Please repeat all the entries. Nothing may differ.

*** Begin section ***

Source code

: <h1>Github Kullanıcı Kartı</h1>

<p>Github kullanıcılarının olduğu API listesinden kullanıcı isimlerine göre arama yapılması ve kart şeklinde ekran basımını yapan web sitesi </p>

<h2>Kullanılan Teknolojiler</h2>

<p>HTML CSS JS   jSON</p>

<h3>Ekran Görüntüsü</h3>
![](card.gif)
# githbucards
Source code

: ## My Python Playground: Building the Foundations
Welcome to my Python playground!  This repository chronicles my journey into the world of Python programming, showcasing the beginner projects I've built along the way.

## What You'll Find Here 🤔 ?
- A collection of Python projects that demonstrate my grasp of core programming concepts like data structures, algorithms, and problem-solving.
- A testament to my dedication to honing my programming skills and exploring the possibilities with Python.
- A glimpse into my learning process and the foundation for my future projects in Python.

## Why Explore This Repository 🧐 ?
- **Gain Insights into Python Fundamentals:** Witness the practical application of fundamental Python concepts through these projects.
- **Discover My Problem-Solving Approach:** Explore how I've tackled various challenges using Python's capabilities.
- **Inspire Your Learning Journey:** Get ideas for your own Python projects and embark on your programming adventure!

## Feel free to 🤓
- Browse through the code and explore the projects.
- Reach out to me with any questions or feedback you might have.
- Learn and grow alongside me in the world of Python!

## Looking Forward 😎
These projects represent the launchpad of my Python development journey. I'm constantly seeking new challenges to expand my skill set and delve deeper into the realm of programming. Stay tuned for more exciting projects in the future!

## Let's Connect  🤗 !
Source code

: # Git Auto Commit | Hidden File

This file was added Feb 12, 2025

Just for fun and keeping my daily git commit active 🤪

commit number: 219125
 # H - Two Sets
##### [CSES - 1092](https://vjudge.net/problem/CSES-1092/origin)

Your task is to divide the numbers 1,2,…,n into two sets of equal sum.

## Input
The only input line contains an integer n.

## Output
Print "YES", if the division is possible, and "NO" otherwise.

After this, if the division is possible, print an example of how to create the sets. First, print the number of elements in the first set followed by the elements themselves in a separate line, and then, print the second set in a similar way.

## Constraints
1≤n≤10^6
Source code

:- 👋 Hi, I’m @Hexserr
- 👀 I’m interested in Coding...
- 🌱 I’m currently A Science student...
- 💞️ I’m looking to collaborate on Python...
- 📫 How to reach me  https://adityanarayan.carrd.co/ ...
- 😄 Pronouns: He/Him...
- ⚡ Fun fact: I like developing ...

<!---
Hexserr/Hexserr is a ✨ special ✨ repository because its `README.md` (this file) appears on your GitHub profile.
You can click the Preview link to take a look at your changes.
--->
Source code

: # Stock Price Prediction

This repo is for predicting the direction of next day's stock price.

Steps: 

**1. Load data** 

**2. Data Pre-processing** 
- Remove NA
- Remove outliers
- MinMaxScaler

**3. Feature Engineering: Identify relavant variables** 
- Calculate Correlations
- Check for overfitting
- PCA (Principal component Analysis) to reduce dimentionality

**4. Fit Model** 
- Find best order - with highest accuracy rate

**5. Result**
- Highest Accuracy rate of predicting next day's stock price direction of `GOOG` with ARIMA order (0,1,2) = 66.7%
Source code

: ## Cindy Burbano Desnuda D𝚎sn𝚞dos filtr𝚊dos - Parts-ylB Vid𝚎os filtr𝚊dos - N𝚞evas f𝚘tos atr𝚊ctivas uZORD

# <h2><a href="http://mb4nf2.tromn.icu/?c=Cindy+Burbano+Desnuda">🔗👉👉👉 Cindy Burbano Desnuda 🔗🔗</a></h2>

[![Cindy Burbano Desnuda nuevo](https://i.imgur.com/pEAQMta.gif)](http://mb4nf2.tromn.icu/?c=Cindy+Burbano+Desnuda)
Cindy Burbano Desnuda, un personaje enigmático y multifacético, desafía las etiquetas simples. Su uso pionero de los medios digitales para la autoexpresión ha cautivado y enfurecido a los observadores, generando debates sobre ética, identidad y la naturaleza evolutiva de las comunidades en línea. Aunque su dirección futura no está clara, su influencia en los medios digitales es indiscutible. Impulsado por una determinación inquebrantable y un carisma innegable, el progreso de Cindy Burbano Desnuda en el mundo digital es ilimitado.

*** End section ***

* _Answer space_
Source code

: <h1>Github Kullanıcı Kartı</h1>

<p>Github kullanıcılarının olduğu API listesinden kullanıcı isimlerine göre arama yapılması ve kart şeklinde ekran basımını yapan web sitesi </p>

<h2>Kullanılan Teknolojiler</h2>

<p>HTML CSS JS   jSON</p>

<h3>Ekran Görüntüsü</h3>
![](card.gif)
# githbucards
Source code

: ## My Python Playground: Building the Foundations
Welcome to my Python playground!  This repository chronicles my journey into the world of Python programming, showcasing the beginner projects I've built along the way.

## What You'll Find Here 🤔 ?
- A collection of Python projects that demonstrate my grasp of core programming concepts like data structures, algorithms, and problem-solving.
- A testament to my dedication to honing my programming skills and exploring the possibilities with Python.
- A glimpse into my learning process and the foundation for my future projects in Python.

## Why Explore This Repository 🧐 ?
- **Gain Insights into Python Fundamentals:** Witness the practical application of fundamental Python concepts through these projects.
- **Discover My Problem-Solving Approach:** Explore how I've tackled various challenges using Python's capabilities.
- **Inspire Your Learning Journey:** Get ideas for your own Python projects and embark on your programming adventure!

## Feel free to 🤓
- Browse through the code and explore the projects.
- Reach out to me with any questions or feedback you might have.
- Learn and grow alongside me in the world of Python!

## Looking Forward 😎
These projects represent the launchpad of my Python development journey. I'm constantly seeking new challenges to expand my skill set and delve deeper into the realm of programming. Stay tuned for more exciting projects in the future!

## Let's Connect  🤗 !
Source code

: # Git Auto Commit | Hidden File

This file was added Feb 12, 2025

Just for fun and keeping my daily git commit active 🤪

commit number: 219125
 # H - Two Sets
##### [CSES - 1092](https://vjudge.net/problem/CSES-1092/origin)

Your task is to divide the numbers 1,2,…,n into two sets of equal sum.

## Input
The only input line contains an integer n.

## Output
Print "YES", if the division is possible, and "NO" otherwise.

After this, if the division is possible, print an example of how to create the sets. First, print the number of elements in the first set followed by the elements themselves in a separate line, and then, print the second set in a similar way.

## Constraints
1≤n≤10^6
Source code

:- 👋 Hi, I’m @Hexserr
- 👀 I’m interested in Coding...
- 🌱 I’m currently A Science student...
- 💞️ I’m looking to collaborate on Python...
- 📫 How to reach me  https://adityanarayan.carrd.co/ ...
- 😄 Pronouns: He/Him...
- ⚡ Fun fact: I like developing ...

<!---
Hexserr/Hexserr is a ✨ special ✨ repository because its `README.md` (this file) appears on your GitHub profile.
You can click the Preview link to take a look at your changes.
--->
Source code

: # Stock Price Prediction

This repo is for predicting the direction of next day's stock price.

Steps: 

**1. Load data** 

**2. Data Pre-processing** 
- Remove NA
- Remove outliers
- MinMaxScaler

**3. Feature Engineering: Identify relavant variables** 
- Calculate Correlations
- Check for overfitting
- PCA (Principal component Analysis) to reduce dimentionality

**4. Fit Model** 
- Find best order - with highest accuracy rate

**5. Result**
- Highest Accuracy rate of predicting next day's stock price direction of `GOOG` with ARIMA order (0,1,2) = 66.7%
Source code

: ## Cindy Burbano Desnuda D𝚎sn𝚞dos filtr𝚊dos - Parts-ylB Vid𝚎os filtr𝚊dos - N𝚞evas f𝚘tos atr𝚊ctivas uZORD

# <h2><a href="http://mb4nf2.tromn.icu/?c=Cindy+Burbano+Desnuda">🔗👉👉👉 Cindy Burbano Desnuda 🔗🔗</a></h2>

[![Cindy Burbano Desnuda nuevo](https://i.imgur.com/pEAQMta.gif)](http://mb4nf2.tromn.icu/?c=Cindy+Burbano+Desnuda)
Cindy Burbano Desnuda, un personaje enigmático y multifacético, desafía las etiquetas simples. Su uso pionero de los medios digitales para la autoexpresión ha cautivado y enfurecido a los observadores, generando debates sobre ética, identidad y la naturaleza evolutiva de las comunidades en línea. Aunque su dirección futura no está clara, su influencia en los medios digitales es indiscutible. Impulsado por una determinación inquebrantable y un carisma innegable, el progreso de Cindy Burbano Desnuda en el mundo digital es ilimitado.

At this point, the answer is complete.